From the cluster of little people came a cry, “The stolen children pine for bones to chew,” followed by, “And surely these could spare us one or two.”

Several of them were touching the knives that hung around their necks.

Saltmeric was sweating—Mrs. Flensing hadn’t mentioned paying these creatures a fee for passage, much less that it would involve surrendering one’s bones!

He stared at the wrinkled little people, and for just a moment they seemed indeed to be children; sunken-eyed and hollow-cheeked, but not one of them more than ten years old. He blinked, and they were again all hunched and old.

It was clear that Brontë too had seen the momentary vision, for he stepped back, his fist pressed against his mouth. “The children who disappear at night,” he whispered. “We never find bodies!”

Saltmeric’s ears seemed to ring, and he peered more closely at the once-again aged little figures. These, he thought, at the center of Mrs. Flensing and Farfleece’s whirlpool!
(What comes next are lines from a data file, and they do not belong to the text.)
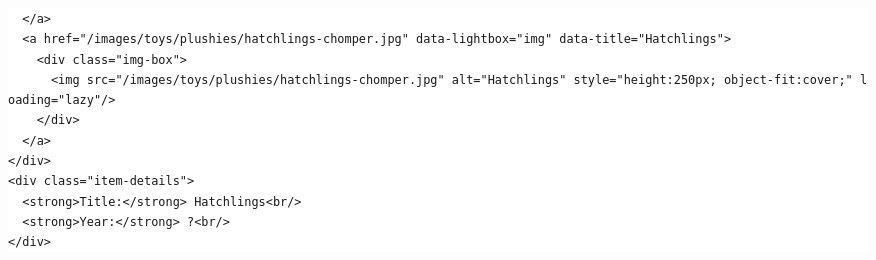       </a>
      <a href="/images/toys/plushies/hatchlings-chomper.jpg" data-lightbox="img" data-title="Hatchlings">
        <div class="img-box">
          <img src="/images/toys/plushies/hatchlings-chomper.jpg" alt="Hatchlings" style="height:250px; object-fit:cover;" loading="lazy"/>
        </div>
      </a>
    </div>
    <div class="item-details">
      <strong>Title:</strong> Hatchlings<br/>
      <strong>Year:</strong> ?<br/>
    </div>
  </div>
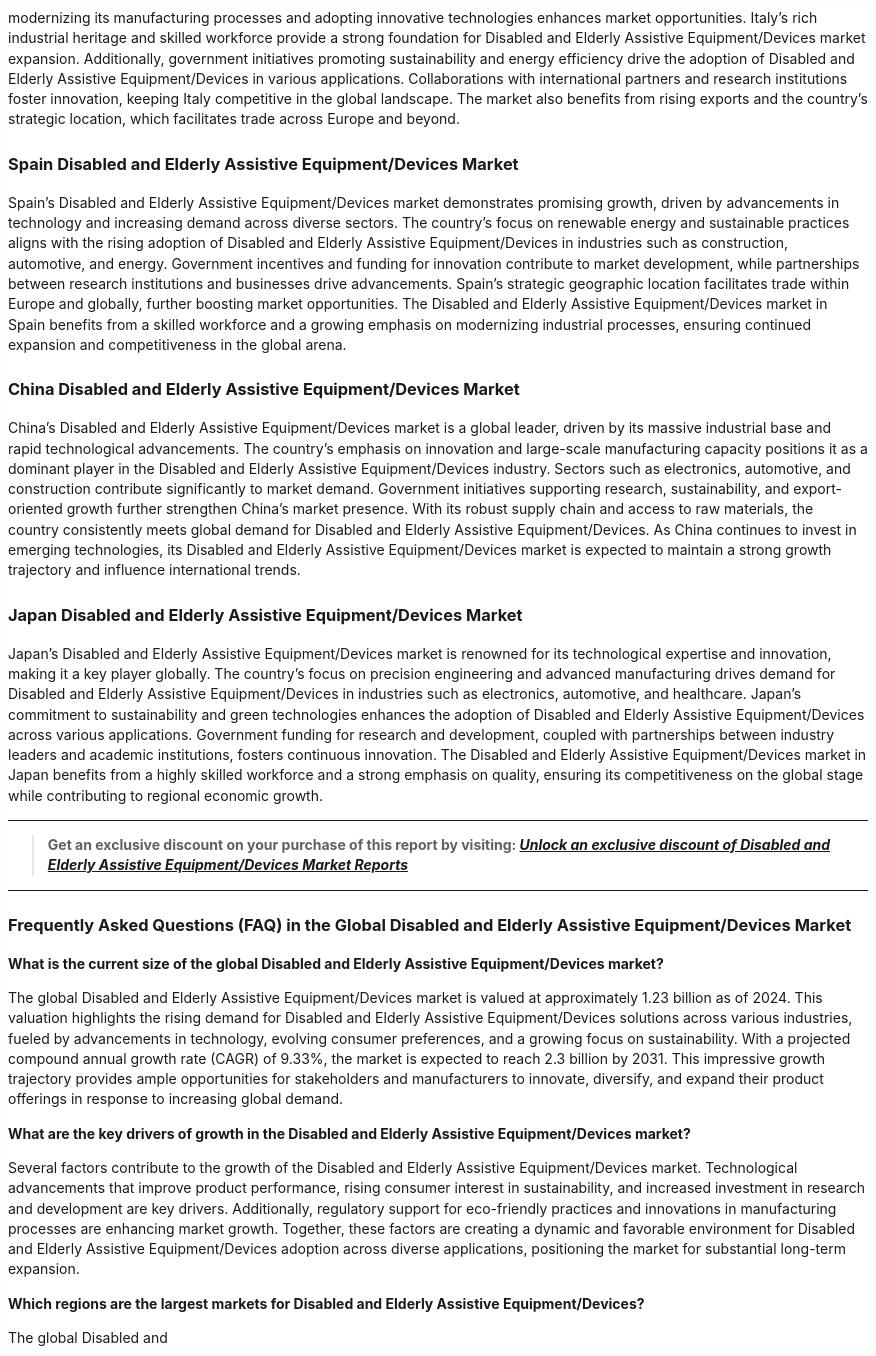 modernizing its manufacturing processes and adopting innovative technologies enhances market opportunities. Italy&rsquo;s rich industrial heritage and skilled workforce provide a strong foundation for Disabled and Elderly Assistive Equipment/Devices market expansion. Additionally, government initiatives promoting sustainability and energy efficiency drive the adoption of Disabled and Elderly Assistive Equipment/Devices in various applications. Collaborations with international partners and research institutions foster innovation, keeping Italy competitive in the global landscape. The market also benefits from rising exports and the country&rsquo;s strategic location, which facilitates trade across Europe and beyond.</p><h3>Spain Disabled and Elderly Assistive Equipment/Devices Market</h3><p>Spain&rsquo;s Disabled and Elderly Assistive Equipment/Devices market demonstrates promising growth, driven by advancements in technology and increasing demand across diverse sectors. The country&rsquo;s focus on renewable energy and sustainable practices aligns with the rising adoption of Disabled and Elderly Assistive Equipment/Devices in industries such as construction, automotive, and energy. Government incentives and funding for innovation contribute to market development, while partnerships between research institutions and businesses drive advancements. Spain&rsquo;s strategic geographic location facilitates trade within Europe and globally, further boosting market opportunities. The Disabled and Elderly Assistive Equipment/Devices market in Spain benefits from a skilled workforce and a growing emphasis on modernizing industrial processes, ensuring continued expansion and competitiveness in the global arena.</p><h3>China Disabled and Elderly Assistive Equipment/Devices Market</h3><p>China&rsquo;s Disabled and Elderly Assistive Equipment/Devices market is a global leader, driven by its massive industrial base and rapid technological advancements. The country&rsquo;s emphasis on innovation and large-scale manufacturing capacity positions it as a dominant player in the Disabled and Elderly Assistive Equipment/Devices industry. Sectors such as electronics, automotive, and construction contribute significantly to market demand. Government initiatives supporting research, sustainability, and export-oriented growth further strengthen China&rsquo;s market presence. With its robust supply chain and access to raw materials, the country consistently meets global demand for Disabled and Elderly Assistive Equipment/Devices. As China continues to invest in emerging technologies, its Disabled and Elderly Assistive Equipment/Devices market is expected to maintain a strong growth trajectory and influence international trends.</p><h3>Japan Disabled and Elderly Assistive Equipment/Devices Market</h3><p>Japan&rsquo;s Disabled and Elderly Assistive Equipment/Devices market is renowned for its technological expertise and innovation, making it a key player globally. The country&rsquo;s focus on precision engineering and advanced manufacturing drives demand for Disabled and Elderly Assistive Equipment/Devices in industries such as electronics, automotive, and healthcare. Japan&rsquo;s commitment to sustainability and green technologies enhances the adoption of Disabled and Elderly Assistive Equipment/Devices across various applications. Government funding for research and development, coupled with partnerships between industry leaders and academic institutions, fosters continuous innovation. The Disabled and Elderly Assistive Equipment/Devices market in Japan benefits from a highly skilled workforce and a strong emphasis on quality, ensuring its competitiveness on the global stage while contributing to regional economic growth.</p><hr /><blockquote><p><strong>Get an exclusive discount on your purchase of this report by visiting: <em><a href="://marketresearchpulse.com/ask-for-discount/67963?utm_source=Github&amp;utm_medium=0110">Unlock an exclusive discount of Disabled and Elderly Assistive Equipment/Devices Market Reports</a></em>&nbsp;</strong></p></blockquote><hr /><h3>Frequently Asked Questions (FAQ) in the Global Disabled and Elderly Assistive Equipment/Devices Market</h3><p><strong>What is the current size of the global Disabled and Elderly Assistive Equipment/Devices market?</strong></p><p>The global Disabled and Elderly Assistive Equipment/Devices market is valued at approximately 1.23 billion as of 2024. This valuation highlights the rising demand for Disabled and Elderly Assistive Equipment/Devices solutions across various industries, fueled by advancements in technology, evolving consumer preferences, and a growing focus on sustainability. With a projected compound annual growth rate (CAGR) of 9.33%, the market is expected to reach 2.3 billion by 2031. This impressive growth trajectory provides ample opportunities for stakeholders and manufacturers to innovate, diversify, and expand their product offerings in response to increasing global demand.</p><p><strong>What are the key drivers of growth in the Disabled and Elderly Assistive Equipment/Devices market?</strong></p><p>Several factors contribute to the growth of the Disabled and Elderly Assistive Equipment/Devices market. Technological advancements that improve product performance, rising consumer interest in sustainability, and increased investment in research and development are key drivers. Additionally, regulatory support for eco-friendly practices and innovations in manufacturing processes are enhancing market growth. Together, these factors are creating a dynamic and favorable environment for Disabled and Elderly Assistive Equipment/Devices adoption across diverse applications, positioning the market for substantial long-term expansion.</p><p><strong>Which regions are the largest markets for Disabled and Elderly Assistive Equipment/Devices?</strong></p><p>The global Disabled and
He pulled Mrs. Flensing’s fingers from his shirt pocket—and as his fingers brushed the spectacles he felt the lens frames vibrate, as if to an unheard scream. But he held out the two blackened sticks on his palm.
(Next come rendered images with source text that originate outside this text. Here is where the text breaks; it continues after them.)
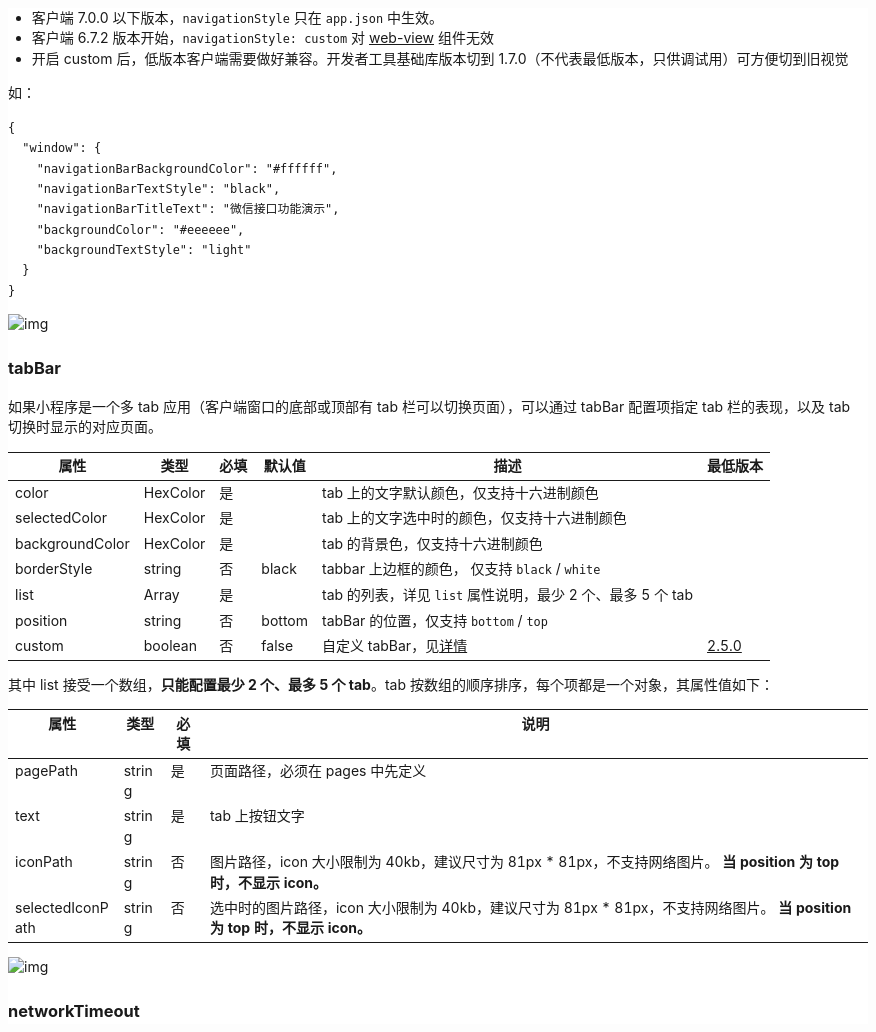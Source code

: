   - 客户端 7.0.0 以下版本，`navigationStyle` 只在 `app.json` 中生效。
  - 客户端 6.7.2 版本开始，`navigationStyle: custom` 对 [web-view](https://developers.weixin.qq.com/miniprogram/dev/component/web-view.html) 组件无效
  - 开启 custom 后，低版本客户端需要做好兼容。开发者工具基础库版本切到 1.7.0（不代表最低版本，只供调试用）可方便切到旧视觉

如：

```
{
  "window": {
    "navigationBarBackgroundColor": "#ffffff",
    "navigationBarTextStyle": "black",
    "navigationBarTitleText": "微信接口功能演示",
    "backgroundColor": "#eeeeee",
    "backgroundTextStyle": "light"
  }
}
```

![img](https://res.wx.qq.com/wxdoc/dist/assets/img/config.344358b1.jpg)

### tabBar

如果小程序是一个多 tab 应用（客户端窗口的底部或顶部有 tab 栏可以切换页面），可以通过 tabBar 配置项指定 tab 栏的表现，以及 tab 切换时显示的对应页面。

| 属性            | 类型     | 必填 | 默认值 | 描述                                                         | 最低版本                                                     |
| --------------- | -------- | ---- | ------ | ------------------------------------------------------------ | ------------------------------------------------------------ |
| color           | HexColor | 是   |        | tab 上的文字默认颜色，仅支持十六进制颜色                     |                                                              |
| selectedColor   | HexColor | 是   |        | tab 上的文字选中时的颜色，仅支持十六进制颜色                 |                                                              |
| backgroundColor | HexColor | 是   |        | tab 的背景色，仅支持十六进制颜色                             |                                                              |
| borderStyle     | string   | 否   | black  | tabbar 上边框的颜色， 仅支持 `black` / `white`               |                                                              |
| list            | Array    | 是   |        | tab 的列表，详见 `list` 属性说明，最少 2 个、最多 5 个 tab   |                                                              |
| position        | string   | 否   | bottom | tabBar 的位置，仅支持 `bottom` / `top`                       |                                                              |
| custom          | boolean  | 否   | false  | 自定义 tabBar，见[详情](https://developers.weixin.qq.com/miniprogram/dev/framework/ability/custom-tabbar.html) | [2.5.0](https://developers.weixin.qq.com/miniprogram/dev/framework/compatibility.html) |

其中 list 接受一个数组，**只能配置最少 2 个、最多 5 个 tab**。tab 按数组的顺序排序，每个项都是一个对象，其属性值如下：

| 属性             | 类型   | 必填 | 说明                                                         |
| ---------------- | ------ | ---- | ------------------------------------------------------------ |
| pagePath         | string | 是   | 页面路径，必须在 pages 中先定义                              |
| text             | string | 是   | tab 上按钮文字                                               |
| iconPath         | string | 否   | 图片路径，icon 大小限制为 40kb，建议尺寸为 81px * 81px，不支持网络图片。 **当 position 为 top 时，不显示 icon。** |
| selectedIconPath | string | 否   | 选中时的图片路径，icon 大小限制为 40kb，建议尺寸为 81px * 81px，不支持网络图片。 **当 position 为 top 时，不显示 icon。** |

![img](https://res.wx.qq.com/wxdoc/dist/assets/img/tabbar.ce1b3c5b.png)

### networkTimeout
“A werewolf’s fingers,” he said gruffly.

“Ah!” breathed several of the little people, and one of them, wearing a tattered frock, stepped up and gingerly poked the fingers. “Two of them!” she said wonderingly. “The roots will get no blood tonight, alas—but for these holy bones we’ll let you pass.”
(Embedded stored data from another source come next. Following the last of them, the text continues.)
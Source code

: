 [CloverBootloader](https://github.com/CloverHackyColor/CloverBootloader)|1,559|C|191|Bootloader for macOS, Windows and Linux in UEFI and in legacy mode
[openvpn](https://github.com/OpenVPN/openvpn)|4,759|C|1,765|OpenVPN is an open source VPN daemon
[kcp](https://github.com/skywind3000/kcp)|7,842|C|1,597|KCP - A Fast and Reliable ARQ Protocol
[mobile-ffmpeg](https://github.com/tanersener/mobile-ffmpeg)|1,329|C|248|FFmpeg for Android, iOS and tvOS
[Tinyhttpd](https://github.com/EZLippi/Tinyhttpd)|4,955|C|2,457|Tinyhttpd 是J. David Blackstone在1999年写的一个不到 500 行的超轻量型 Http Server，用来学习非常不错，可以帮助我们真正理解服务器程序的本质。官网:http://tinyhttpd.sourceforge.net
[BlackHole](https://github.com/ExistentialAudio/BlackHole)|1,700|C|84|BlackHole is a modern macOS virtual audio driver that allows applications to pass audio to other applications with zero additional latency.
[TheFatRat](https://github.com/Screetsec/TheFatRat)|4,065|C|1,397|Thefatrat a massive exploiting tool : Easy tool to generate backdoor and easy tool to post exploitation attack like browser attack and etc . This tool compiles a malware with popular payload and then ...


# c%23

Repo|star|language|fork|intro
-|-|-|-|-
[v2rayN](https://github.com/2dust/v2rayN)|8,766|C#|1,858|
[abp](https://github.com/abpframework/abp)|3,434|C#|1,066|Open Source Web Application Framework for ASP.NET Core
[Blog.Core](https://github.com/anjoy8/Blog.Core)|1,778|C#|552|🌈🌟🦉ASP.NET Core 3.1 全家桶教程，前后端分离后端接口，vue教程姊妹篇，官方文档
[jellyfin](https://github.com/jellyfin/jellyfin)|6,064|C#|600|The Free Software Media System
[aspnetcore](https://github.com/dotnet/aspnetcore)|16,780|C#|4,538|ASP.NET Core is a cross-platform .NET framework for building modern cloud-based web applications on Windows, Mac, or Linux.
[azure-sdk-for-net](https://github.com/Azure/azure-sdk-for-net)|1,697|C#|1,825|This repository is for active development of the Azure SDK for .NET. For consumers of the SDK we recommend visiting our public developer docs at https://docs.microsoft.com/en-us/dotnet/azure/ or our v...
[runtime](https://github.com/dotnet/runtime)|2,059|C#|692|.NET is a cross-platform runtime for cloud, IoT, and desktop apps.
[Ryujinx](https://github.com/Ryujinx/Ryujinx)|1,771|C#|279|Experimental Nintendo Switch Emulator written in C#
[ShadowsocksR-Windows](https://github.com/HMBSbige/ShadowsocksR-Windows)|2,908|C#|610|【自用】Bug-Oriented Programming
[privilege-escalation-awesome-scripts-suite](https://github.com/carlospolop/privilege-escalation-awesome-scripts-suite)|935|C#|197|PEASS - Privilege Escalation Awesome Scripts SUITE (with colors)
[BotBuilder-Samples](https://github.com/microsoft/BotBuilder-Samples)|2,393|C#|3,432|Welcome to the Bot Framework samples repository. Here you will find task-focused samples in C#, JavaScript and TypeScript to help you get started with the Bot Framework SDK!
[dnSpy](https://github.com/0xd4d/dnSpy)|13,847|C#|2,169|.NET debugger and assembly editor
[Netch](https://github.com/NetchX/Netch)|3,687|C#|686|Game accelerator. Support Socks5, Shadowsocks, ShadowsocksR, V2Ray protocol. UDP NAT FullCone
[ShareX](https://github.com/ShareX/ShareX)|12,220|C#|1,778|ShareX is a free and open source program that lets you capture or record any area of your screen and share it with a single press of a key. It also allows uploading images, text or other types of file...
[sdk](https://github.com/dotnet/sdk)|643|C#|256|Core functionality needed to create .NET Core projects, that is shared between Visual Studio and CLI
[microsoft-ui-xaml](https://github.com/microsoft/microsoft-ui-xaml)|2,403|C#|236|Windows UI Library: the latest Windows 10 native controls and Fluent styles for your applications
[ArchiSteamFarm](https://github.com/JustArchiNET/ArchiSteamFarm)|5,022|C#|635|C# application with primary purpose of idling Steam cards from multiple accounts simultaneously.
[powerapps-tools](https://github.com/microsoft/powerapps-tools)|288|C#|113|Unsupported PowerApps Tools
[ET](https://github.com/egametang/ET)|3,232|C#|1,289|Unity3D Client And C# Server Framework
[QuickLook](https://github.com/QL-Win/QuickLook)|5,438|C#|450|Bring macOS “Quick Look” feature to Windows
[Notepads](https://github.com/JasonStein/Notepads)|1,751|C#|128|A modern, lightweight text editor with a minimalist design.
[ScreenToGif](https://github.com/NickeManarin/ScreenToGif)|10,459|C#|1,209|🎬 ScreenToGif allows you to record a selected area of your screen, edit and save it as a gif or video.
Many of them were still touching their knives.

“Here,” said Saltmeric, tossing one of the fingers to the last speaker. “I’ll give you the other when you’ve shown us the Ponden Kirk arch.”

The little people excitedly led Saltmeric and Brontë around the trunk of the tree. The fouled air was beginning to make Saltmeric dizzy, and for several moments it seemed as if he and the old curate were simply lifting and dropping their feet in place while the vast tree itself rotated.

At last their diminutive escorts paused before an arch on the other side of the trunk. Peering around the edge, Saltmeric could see a bundle of straw on a stone block, and a crude stone wall a couple of yards beyond it with a doorway opening on a gray sky. A cold wind buffeted his face when he stepped into the arch.

He tossed the second finger to his escorts, who fell to squabbling over it.

Patrick Brontë had already stepped through the arch and was hurrying to the open doorway. Saltmeric hesitated; it looked as if he had fulfilled his promise to the old man. But he was sure that retracing his steps would not lead him to any way back to the Boggarts Green stone . . . though he might find Mrs. Flensing’s ghost along the dim path, waiting for him.

And he found that he couldn’t leave old Brontë alone to face whatever waited beyond that doorway.

He swore and stepped forward into the cold wind.

He was standing in a low, stone-walled room with a dripping thatched roof. The bundle of straw moved, doubtless because of the wind; but out through the doorway he saw Brontë hurrying through rain toward the weedy edge of a precipice.

“Wait!” called Saltmeric, and he hurried out through the doorway onto an uneven surface of mud and rocks under a charcoal sky. Brontë had paused, and Saltmeric looked back—the two of them had emerged from some pre-Roman stone structure, possibly a Celtic temple. The back wall had a narrow opening in it, but there was no sign of the arch or the remembered clearing.

He shrugged, and plodded through the mud to stand beside Brontë in the rainy wind at the edge of the precipice.